Hipotesis kedua patogenesis DBD mempunyai konsep dasar bahwa keempat
serotipe virus dengue mempunyai potensi patogen yang sama dan gejala berat terjadi
sebagai akibat serotipe/galur serotipe virus dengue yang paling virulen. Berdasarkan
TheImmunological Enhancement Hypothesis, antibodi yang terbentuk pada infeksi
dengue terdiri dari IgG yang berfungsi menghambat peningkatan replikasi virus dalam
monosit, yaitu enhancing-antibody dan neutralizing antibody. Pada saat ini dikenal 2
jenis tipe antibody yaitu 1. Kelompok monoklonal reaktif yang tidak mempunyai sifat
menetralisasi tetapi memacu replikasi virus, dan 2. Antibodi yang dapat menetralisasi
secara spesifik tanpa disertai daya memacu replikasi virus. Perbedaan ini berdasarkan
adanya virion determinant specificity. Antibodi non-netralisasi yang dibentuk pada
infeksi primer akan menyebabkan terbentuknya kompleks imun pada infeksi sekunder
dengan akbiat memacu replikasi virus. Teori ini pula yang mendasar pendapat bahwa
infeksi sekunder virus dengue oleh serotipe dengue yang berbeda cenderung
menyebabkan menifestasi berat. Dasar utama hipotesis ialah meningkatnya reaksi
immunologis (the immunological enhancement hypothesis) yang berlangsung sebagai
berikut:
a) Sel fagosit mononuklear yaitu monosit, makrofag, histiosit dan sel Kupffer
merupakan tempat utama terjadinya infeksi virus dengue primer.

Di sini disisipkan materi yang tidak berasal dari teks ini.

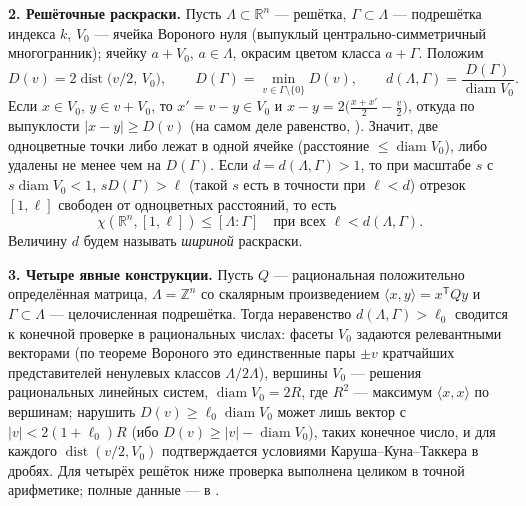 \documentclass{article}
\newcommand{\R}{\mathbb{R}}
\newcommand{\Z}{\mathbb{Z}}
\newcommand{\diam}{\operatorname{diam}}
\newcommand{\dist}{\operatorname{dist}}
\begin{document}
\textbf{2. Решёточные раскраски.}
Пусть $\Lambda\subset\R^n$ --- решётка, $\Gamma\subset\Lambda$ --- подрешётка
индекса $k$, $V_0$ --- ячейка Вороного нуля (выпуклый центрально-симметричный
многогранник); ячейку $a+V_0$, $a\in\Lambda$, окрасим цветом класса $a+\Gamma$.
Положим
\[
D(v)=2\dist\bigl(v/2,\,V_0\bigr),\qquad
D(\Gamma)=\min_{v\in\Gamma\setminus\{0\}}D(v),\qquad
d(\Lambda,\Gamma)=\frac{D(\Gamma)}{\diam V_0}.
\]
Если $x\in V_0$, $y\in v+V_0$, то $x'=v-y\in V_0$ и
$x-y=2\bigl(\tfrac{x+x'}2-\tfrac v2\bigr)$, откуда по выпуклости
$|x-y|\ge D(v)$ (на самом деле равенство, \cite[лемма~2]{Ivanov2011}). Значит,
две одноцветные точки либо лежат в одной ячейке (расстояние $\le\diam V_0$),
либо удалены не менее чем на $D(\Gamma)$. Если $d=d(\Lambda,\Gamma)>1$, то при
масштабе $s$ с $s\diam V_0<1$, $sD(\Gamma)>\ell$ (такой $s$ есть в точности при
$\ell<d$) отрезок $[1,\ell]$ свободен от одноцветных расстояний, то есть
\begin{equation}\label{crit}
\chi(\R^n,[1,\ell])\le[\Lambda:\Gamma]\quad\text{при всех }\ell<d(\Lambda,\Gamma).
\end{equation}
Величину $d$ будем называть \emph{шириной} раскраски.

\textbf{3. Четыре явные конструкции.}
Пусть $Q$ --- рациональная положительно определённая матрица, $\Lambda=\Z^n$
со скалярным произведением $\langle x,y\rangle=x^{\mathsf T}Qy$ и
$\Gamma\subset\Lambda$ --- целочисленная подрешётка. Тогда неравенство
$d(\Lambda,\Gamma)>\ell_0$ сводится к конечной проверке в рациональных числах:
фасеты $V_0$ задаются релевантными векторами (по теореме Вороного это
единственные пары $\pm v$ кратчайших представителей ненулевых классов
$\Lambda/2\Lambda$), вершины $V_0$ --- решения рациональных линейных систем,
$\diam V_0=2R$, где $R^2$ --- максимум $\langle x,x\rangle$ по вершинам;
нарушить $D(v)\ge\ell_0\diam V_0$ может лишь вектор с $|v|<2(1+\ell_0)R$
(ибо $D(v)\ge|v|-\diam V_0$), таких конечное число, и для каждого
$\dist(v/2,V_0)$ подтверждается условиями Каруша--Куна--Таккера в дробях.
Для четырёх решёток ниже проверка выполнена целиком в точной арифметике;
полные данные --- в \cite{Full}.
\end{document}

b) Non neutralizing antibody baik yang bebas dalam sirkulasi maupun yang
melekat (sitofilik) pada sel, bertindak sebagai resptor spesifik untuk
melekatnya virus dengue pada permukaan sel fgosit mononuklear. Mekanisme
pertama ini disebut mekanisme aferen.
c) Virus dengue kemudian akan bereplikasi dalam sel fagosit mononuklear yang
telah terinfeksi.
d) Selanjutnya sel monosit yang mengandung kompleks imun akan menyebar ke
usus, hati, limpa dan sumsum tulang. Mekanisme ini disebut mekanisme
eferen. Parameter perbedaan terjadinya DBD dengan dan tanpa renjatan ialah
jumlah sel yang terkena infeksi.
e) Selanjutnya sel monosit yang telah teraktivasi akan mengadakan interaksi
dengan sistem humoral dan sistem komplemen dengan akibat dilepaskannya
mediator yang mempengaruhi permeabilitas kapiler dan mengaktivasi sistem
koagulasi. Mekanisme ini disebut mekanisme efektor.
Limfosit T juga memegang peran penting dalam patogenesis DBD. Akibat
rangsang monosit yang terinfeksi virus dengue atau antigen virus dengue, limfosit
dapat mengeluarkan interferon (IFN-ɑ dan γ). Pada infeksi sekunder oleh virus
dengue (seotipe berbeda dengan infeksi pertama), limfosit T CD4+ berproliferasi dan
menghasilkan IFN-\ɑ. IFN-ɑ selanjutnya merangsang sel yang terinfeksi virus dengue
dan mengakibatkan monosit memproduksi mediator. Oleh limfosit T CD4+ dan
CD8+ spesifik virus dengue, monosit akan mengalami lisis dan mengeluarkan
mediator yang menyebabkan kebocoran plasma dan perdarahan.
Perjalanan DBD terdiri dari 3 fase, yaitu fase demam (2-7 hari), fase kritis atau
fase kebocoran plasma (24-48 jam) dan fase penyembuhan (2-7) hari.
a. Fase Febril
Pasien biasanya akan mengalami demam derajat tinggi secara mendadak.
Fase febril akut akan berlangsung selama 2-7 hari dan sering kali diikuti oleh
ruam, eritema kulit, rasa sakit di sekujur tubuh, myalgia, arthralgia, nyeri retro-
orbital, fotofobia, rubeliform exanthema, dan sakit kepala. Beberapa pasien juga
dapat mengalami sakit tenggorokan, anoreksia, dan muntah. Sulit untuk
membedakan infeksi dengue secara klinis dari non-dengue saat fase febril.